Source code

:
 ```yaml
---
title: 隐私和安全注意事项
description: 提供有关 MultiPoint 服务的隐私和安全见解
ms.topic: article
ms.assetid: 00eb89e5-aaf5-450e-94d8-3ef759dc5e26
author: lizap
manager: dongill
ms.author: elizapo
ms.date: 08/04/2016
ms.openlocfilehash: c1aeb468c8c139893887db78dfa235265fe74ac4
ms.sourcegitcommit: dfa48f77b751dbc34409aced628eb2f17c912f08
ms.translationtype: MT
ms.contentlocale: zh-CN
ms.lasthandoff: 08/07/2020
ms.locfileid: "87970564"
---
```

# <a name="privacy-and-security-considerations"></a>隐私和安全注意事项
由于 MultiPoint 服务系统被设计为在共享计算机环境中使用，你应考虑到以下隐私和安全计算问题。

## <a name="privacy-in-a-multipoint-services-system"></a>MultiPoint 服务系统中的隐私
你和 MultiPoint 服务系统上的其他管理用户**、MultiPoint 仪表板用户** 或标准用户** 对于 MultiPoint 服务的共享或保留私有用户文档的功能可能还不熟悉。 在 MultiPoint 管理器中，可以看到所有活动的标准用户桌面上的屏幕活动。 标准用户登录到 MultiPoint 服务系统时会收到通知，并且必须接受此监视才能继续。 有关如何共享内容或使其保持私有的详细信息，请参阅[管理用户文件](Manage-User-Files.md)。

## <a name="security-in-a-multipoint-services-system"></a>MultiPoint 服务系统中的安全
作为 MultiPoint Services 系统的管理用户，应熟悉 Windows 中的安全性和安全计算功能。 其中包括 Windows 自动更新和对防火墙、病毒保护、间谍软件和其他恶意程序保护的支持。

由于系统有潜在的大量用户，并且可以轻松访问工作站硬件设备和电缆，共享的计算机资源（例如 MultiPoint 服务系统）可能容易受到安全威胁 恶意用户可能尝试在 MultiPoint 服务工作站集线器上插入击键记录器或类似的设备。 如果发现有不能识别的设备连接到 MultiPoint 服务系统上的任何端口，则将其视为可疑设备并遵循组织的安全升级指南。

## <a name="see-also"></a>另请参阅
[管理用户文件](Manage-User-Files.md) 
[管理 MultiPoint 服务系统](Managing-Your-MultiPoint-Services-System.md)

Try it: Your response should consist solely of the lines from the one that holds "如果发现有不能识别的设备连接到 MultiPoint 服务系统上的任何端口，则将其视为可疑设备并遵循组织的安全升级指南。" through the end of the listing above, reproduced exactly.

Output:
由于系统有潜在的大量用户，并且可以轻松访问工作站硬件设备和电缆，共享的计算机资源（例如 MultiPoint 服务系统）可能容易受到安全威胁 恶意用户可能尝试在 MultiPoint 服务工作站集线器上插入击键记录器或类似的设备。 如果发现有不能识别的设备连接到 MultiPoint 服务系统上的任何端口，则将其视为可疑设备并遵循组织的安全升级指南。

## <a name="see-also"></a>另请参阅
[管理用户文件](Manage-User-Files.md) 
[管理 MultiPoint 服务系统](Managing-Your-MultiPoint-Services-System.md)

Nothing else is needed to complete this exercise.